■ Document images with source code ■

"""

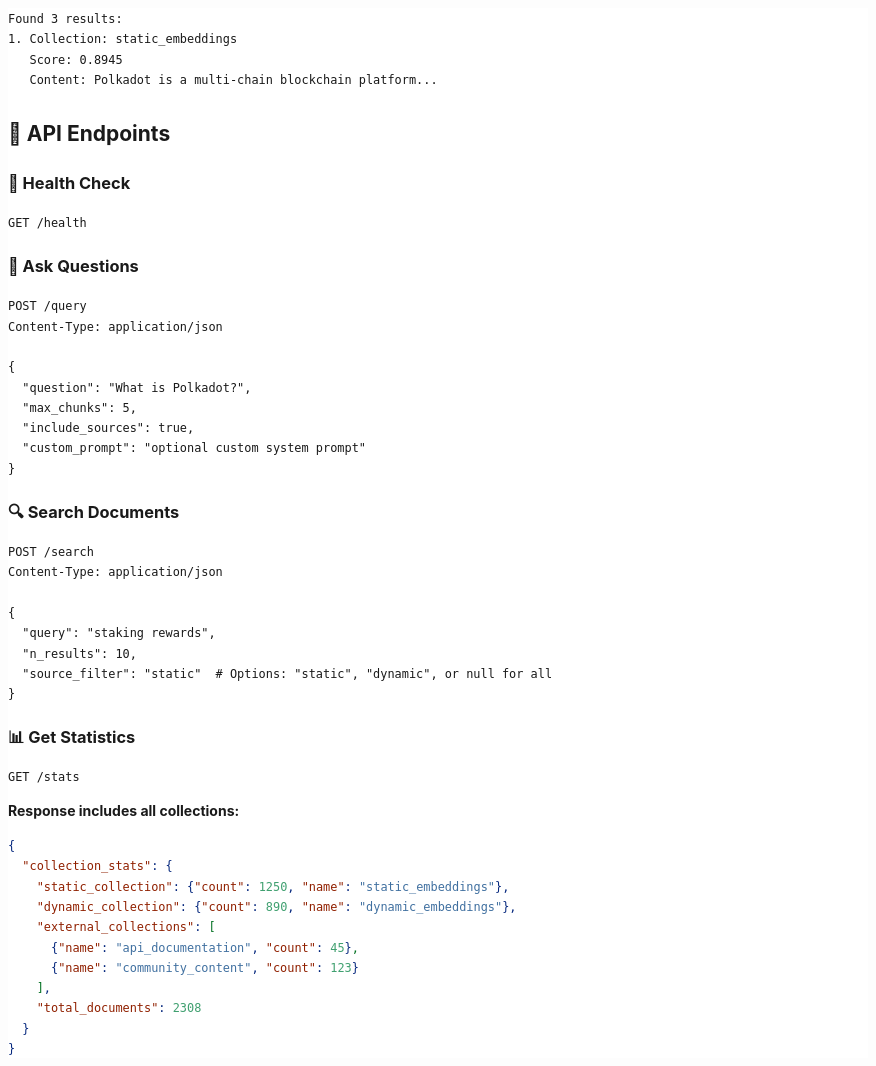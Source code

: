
 ```
Found 3 results:
1. Collection: static_embeddings
   Score: 0.8945
   Content: Polkadot is a multi-chain blockchain platform...
```

## 🔌 API Endpoints

### 🏥 Health Check
```http
GET /health
```

### 🤖 Ask Questions
```http
POST /query
Content-Type: application/json

{
  "question": "What is Polkadot?",
  "max_chunks": 5,
  "include_sources": true,
  "custom_prompt": "optional custom system prompt"
}
```

### 🔍 Search Documents
```http
POST /search
Content-Type: application/json

{
  "query": "staking rewards",
  "n_results": 10,
  "source_filter": "static"  # Options: "static", "dynamic", or null for all
}
```

### 📊 Get Statistics
```http
GET /stats
```

**Response includes all collections:**
```json
{
  "collection_stats": {
    "static_collection": {"count": 1250, "name": "static_embeddings"},
    "dynamic_collection": {"count": 890, "name": "dynamic_embeddings"},
    "external_collections": [
      {"name": "api_documentation", "count": 45},
      {"name": "community_content", "count": 123}
    ],
    "total_documents": 2308
  }
}
```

"""

■ Exercise brief ■
Given the word "name", show every line of the records that contains it.

■ The answer ■
    "static_collection": {"count": 1250, "name": "static_embeddings"},
    "dynamic_collection": {"count": 890, "name": "dynamic_embeddings"},
      {"name": "api_documentation", "count": 45},
      {"name": "community_content", "count": 123}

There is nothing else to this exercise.